## DIRECTIONS FOR THIS TASK
Please tally the lines in the records that include the word "Directory" and answer with the bare number.

## THE RECORDS
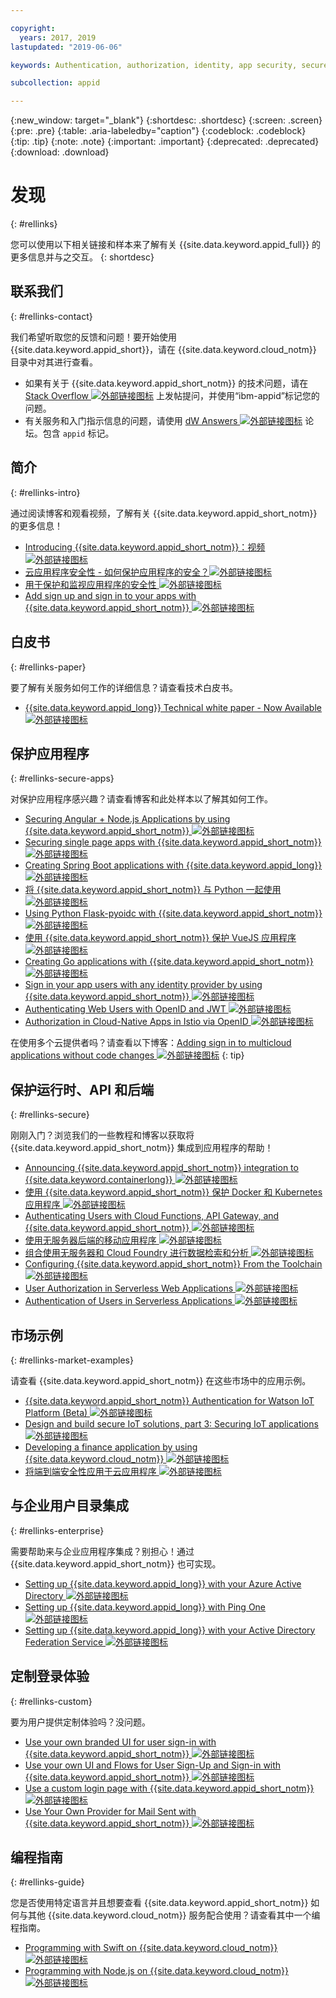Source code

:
 ```yaml
---

copyright:
  years: 2017, 2019
lastupdated: "2019-06-06"

keywords: Authentication, authorization, identity, app security, secure

subcollection: appid

---
```


{:new_window: target="_blank"}
{:shortdesc: .shortdesc}
{:screen: .screen}
{:pre: .pre}
{:table: .aria-labeledby="caption"}
{:codeblock: .codeblock}
{:tip: .tip}
{:note: .note}
{:important: .important}
{:deprecated: .deprecated}
{:download: .download}


# 发现
{: #rellinks}

您可以使用以下相关链接和样本来了解有关 {{site.data.keyword.appid_full}} 的更多信息并与之交互。
{: shortdesc}

## 联系我们
{: #rellinks-contact}

我们希望听取您的反馈和问题！要开始使用 {{site.data.keyword.appid_short}}，请在 {{site.data.keyword.cloud_notm}} 目录中对其进行查看。
* 如果有关于 {{site.data.keyword.appid_short_notm}} 的技术问题，请在 <a href="https://stackoverflow.com" target="_blank">Stack Overflow <img src="../../icons/launch-glyph.svg" alt="外部链接图标"></a> 上发帖提问，并使用“ibm-appid”标记您的问题。
* 有关服务和入门指示信息的问题，请使用 <a href="https://developer.ibm.com" target="_blank">dW Answers <img src="../../icons/launch-glyph.svg" alt="外部链接图标"></a> 论坛。包含 `appid` 标记。


## 简介
{: #rellinks-intro}

通过阅读博客和观看视频，了解有关 {{site.data.keyword.appid_short_notm}} 的更多信息！

* <a href="https://www.youtube.com/watch?v=XlrCjHdK43Q" target="_blank">Introducing {{site.data.keyword.appid_short_notm}}：视频 <img src="../../icons/launch-glyph.svg" alt="外部链接图标"></a>
* <a href="https://www.ibm.com/cloud/blog/cloud-app-security-makes-secure-app" target="_blank">云应用程序安全性 - 如何保护应用程序的安全？<img src="../../icons/launch-glyph.svg" alt="外部链接图标"></a>
* <a href="https://www.ibm.com/cloud/garage/architectures/securityArchitecture/security-for-application" target="_blank">用于保护和监视应用程序的安全性 <img src="../../icons/launch-glyph.svg" alt="外部链接图标"></a>
* <a href="https://www.youtube.com/watch?v=cDSYNFn4rX8" target="_blank">Add sign up and sign in to your apps with {{site.data.keyword.appid_short_notm}} <img src="../../icons/launch-glyph.svg" alt="外部链接图标"></a>



## 白皮书
{: #rellinks-paper}

要了解有关服务如何工作的详细信息？请查看技术白皮书。

* <a href="https://www.ibm.com/cloud/blog/ibm-cloud-app-id-technical-white-paper-now-available" target="_blank">{{site.data.keyword.appid_long}} Technical white paper - Now Available <img src="../../icons/launch-glyph.svg" alt="外部链接图标"></a>


## 保护应用程序
{: #rellinks-secure-apps}

对保护应用程序感兴趣？请查看博客和此处样本以了解其如何工作。

* <a href="https://www.ibm.com/cloud/blog/securing-angularnode-js-applications-using-app-id" target="_blank">Securing Angular + Node.js Applications by using {{site.data.keyword.appid_short_notm}} <img src="../../icons/launch-glyph.svg" alt="外部链接图标"></a>
* <a href="https://www.ibm.com/cloud/blog/securing-single-page-apps-app-id-service" target="_blank">Securing single page apps with {{site.data.keyword.appid_short_notm}} <img src="../../icons/launch-glyph.svg" alt="外部链接图标"></a>
* <a href="https://www.ibm.com/cloud/blog/creating-spring-boot-applications-app-id" target="_blank">Creating Spring Boot applications with {{site.data.keyword.appid_long}} <img src="../../icons/launch-glyph.svg" alt="外部链接图标"></a>
* <a href="https://github.com/mnsn/appid-python-flask-example" target="_blank">将 {{site.data.keyword.appid_short_notm}} 与 Python 一起使用 <img src="../../icons/launch-glyph.svg" alt="外部链接图标"></a>
* <a href="https://github.com/IBM-Cloud/github-traffic-stats" target="_blank">Using Python Flask-pyoidc with {{site.data.keyword.appid_short_notm}} <img src="../../icons/launch-glyph.svg" alt="外部链接图标"></a>
* <a href="https://github.com/ibmets/appid-vue-client" target="_blank">使用 {{site.data.keyword.appid_short_notm}} 保护 VueJS 应用程序 <img src="../../icons/launch-glyph.svg" alt="外部链接图标"></a>
* <a href="https://www.ibm.com/cloud/blog/creating-go-applications-with-app-id" target="_blank">Creating Go applications with {{site.data.keyword.appid_short_notm}} <img src="../../icons/launch-glyph.svg" alt="外部链接图标"></a>
* <a href="https://www.ibm.com/cloud/blog/app-id-integrate-custom-identity" target="_blank">Sign in your app users with any identity provider by using {{site.data.keyword.appid_short_notm}} <img src="../../icons/launch-glyph.svg" alt="外部链接图标"></a>
* <a href="http://heidloff.net/article/authenticating-web-users-openid-connect-jwt/" target="_blank">Authenticating Web Users with OpenID and JWT <img src="../../icons/launch-glyph.svg" alt="外部链接图标"></a>
* <a href="http://heidloff.net/article/authentication-authorization-openid-connect-istio" target="_blank">Authorization in Cloud-Native Apps in Istio via OpenID <img src="../../icons/launch-glyph.svg" alt="外部链接图标"></a>



在使用多个云提供者吗？请查看以下博客：<a href="https://www.ibm.com/cloud/blog/adding-sign-in-to-multicloud-applications-without-code-changes" target="_blank">Adding sign in to multicloud applications without code changes <img src="../../icons/launch-glyph.svg" alt="外部链接图标"></a>
{: tip}



## 保护运行时、API 和后端
{: #rellinks-secure}

刚刚入门？浏览我们的一些教程和博客以获取将 {{site.data.keyword.appid_short_notm}} 集成到应用程序的帮助！

* <a href="https://www.ibm.com/blogs/cloud-archive/2018/05/announcing-app-id-integration-ibm-cloud-kubernetes-service/" target="_blank">Announcing {{site.data.keyword.appid_short_notm}} integration to {{site.data.keyword.containerlong}} <img src="../../icons/launch-glyph.svg" alt="外部链接图标"></a>
* <a href="https://www.ibm.com/cloud/blog/using-app-id-secure-docker-kubernetes-applications" target="_blank">使用 {{site.data.keyword.appid_short_notm}} 保护 Docker 和 Kubernetes 应用程序 <img src="../../icons/launch-glyph.svg" alt="外部链接图标"></a>
* <a href="https://www.ibm.com/cloud/blog/authenticating-users-with-cloud-functions-api-gateway-and-app-id" target="_blank">Authenticating Users with Cloud Functions, API Gateway, and {{site.data.keyword.appid_short_notm}} <img src="../../icons/launch-glyph.svg" alt="外部链接图标"></a>
* <a href="/docs/tutorials?topic=solution-tutorials-serverless-mobile-backend#serverless-mobile-backend" target="_blank">使用无服务器后端的移动应用程序 <img src="../../icons/launch-glyph.svg" alt="外部链接图标"></a>
* <a href="/docs/tutorials?topic=solution-tutorials-serverless-github-traffic-analytics#serverless-github-traffic-analytics" target="_blank">组合使用无服务器和 Cloud Foundry 进行数据检索和分析 <img src="../../icons/launch-glyph.svg" alt="外部链接图标"></a>
* <a href="https://www.ibm.com/cloud/blog/how-to-configure-ibm-cloud-app-id-from-the-toolchain" target="_blank">Configuring {{site.data.keyword.appid_short_notm}} From the Toolchain <img src="../../icons/launch-glyph.svg" alt="外部链接图标"></a>
* <a href="http://heidloff.net/article/user-authorization-serverless-web-applications-openwhisk" target="_blank">User Authorization in Serverless Web Applications <img src="../../icons/launch-glyph.svg" alt="外部链接图标"></a>
* <a href="http://heidloff.net/article/user-authentication-serverless-openwhisk" target="_blank">Authentication of Users in Serverless Applications <img src="../../icons/launch-glyph.svg" alt="外部链接图标"></a>



## 市场示例
{: #rellinks-market-examples}

请查看 {{site.data.keyword.appid_short_notm}} 在这些市场中的应用示例。

* <a href="https://www.ibm.com/support/knowledgecenter/SSQP8H/iot/platform/reference/security/app_id.html" target="_blank">{{site.data.keyword.appid_short_notm}} Authentication for Watson IoT Platform (Beta) <img src="../../icons/launch-glyph.svg" alt="外部链接图标"></a>
* <a href="https://developer.ibm.com/articles/iot-trs-secure-iot-solutions3/" target="_blank">Design and build secure IoT solutions, part 3: Securing IoT applications <img src="../../icons/launch-glyph.svg" alt="外部链接图标"></a>
* <a href="https://www.ibm.com/blogs/cloud-archive/2017/08/developing-finance-application-using-ibm-cloud/ " target="_blank">Developing a finance application by using {{site.data.keyword.cloud_notm}} <img src="../../icons/launch-glyph.svg" alt="外部链接图标"></a>
* <a href="/docs/tutorials?topic=solution-tutorials-cloud-e2e-security#cloud-e2e-security" target="_blank">将端到端安全性应用于云应用程序 <img src="../../icons/launch-glyph.svg" alt="外部链接图标"></a>


## 与企业用户目录集成
{: #rellinks-enterprise}

需要帮助来与企业应用程序集成？别担心！通过 {{site.data.keyword.appid_short_notm}} 也可实现。

* <a href="https://www.ibm.com/cloud/blog/setting-ibm-cloud-app-id-azure-active-directory" target="_blank">Setting up {{site.data.keyword.appid_long}} with your Azure Active Directory <img src="../../icons/launch-glyph.svg" alt="外部链接图标"></a>
* <a href="https://www.ibm.com/cloud/blog/setting-ibm-cloud-app-id-ping-one" target="_blank">Setting up {{site.data.keyword.appid_long}} with Ping One <img src="../../icons/launch-glyph.svg" alt="外部链接图标"></a>
* <a href="https://www.ibm.com/cloud/blog/setting-ibm-cloud-app-id-active-directory-federation-service" target="_blank">Setting up {{site.data.keyword.appid_long}} with your Active Directory Federation Service <img src="../../icons/launch-glyph.svg" alt="外部链接图标"></a>


## 定制登录体验
{: #rellinks-custom}

要为用户提供定制体验吗？没问题。

* <a href="https://www.ibm.com/cloud/blog/use-branded-ui-user-sign-app-id" target="_blank">Use your own branded UI for user sign-in with {{site.data.keyword.appid_short_notm}} <img src="../../icons/launch-glyph.svg" alt="外部链接图标"></a>
* <a href="https://www.ibm.com/cloud/blog/use-ui-flows-user-sign-sign-app-id" target="_blank">Use your own UI and Flows for User Sign-Up and Sign-in with {{site.data.keyword.appid_short_notm}} <img src="../../icons/launch-glyph.svg" alt="外部链接图标"></a>
* <a href="https://www.ibm.com/cloud/blog/custom-login-page-app-id-integration" target="_blank">Use a custom login page with  {{site.data.keyword.appid_short_notm}} <img src="../../icons/launch-glyph.svg" alt="外部链接图标"></a>
* <a href="https://www.ibm.com/cloud/blog/use-ibm-cloud-app-id-and-your-email-provider-to-brand-mails-sent-to-app-users" target="_blank">Use Your Own Provider for Mail Sent with {{site.data.keyword.appid_short_notm}} <img src="../../icons/launch-glyph.svg" alt="外部链接图标"></a>

## 编程指南
{: #rellinks-guide}

您是否使用特定语言并且想要查看 {{site.data.keyword.appid_short_notm}} 如何与其他 {{site.data.keyword.cloud_notm}} 服务配合使用？请查看其中一个编程指南。

* <a href="/docs/swift?topic=swift-getting-started" target="_blank">Programming with Swift on {{site.data.keyword.cloud_notm}} <img src="../../icons/launch-glyph.svg" alt="外部链接图标"></a>
* <a href="/docs/node?topic=nodejs-getting-started" target="_blank">Programming with Node.js on {{site.data.keyword.cloud_notm}} <img src="../../icons/launch-glyph.svg" alt="外部链接图标"></a>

## REPLY TO THE TASK
2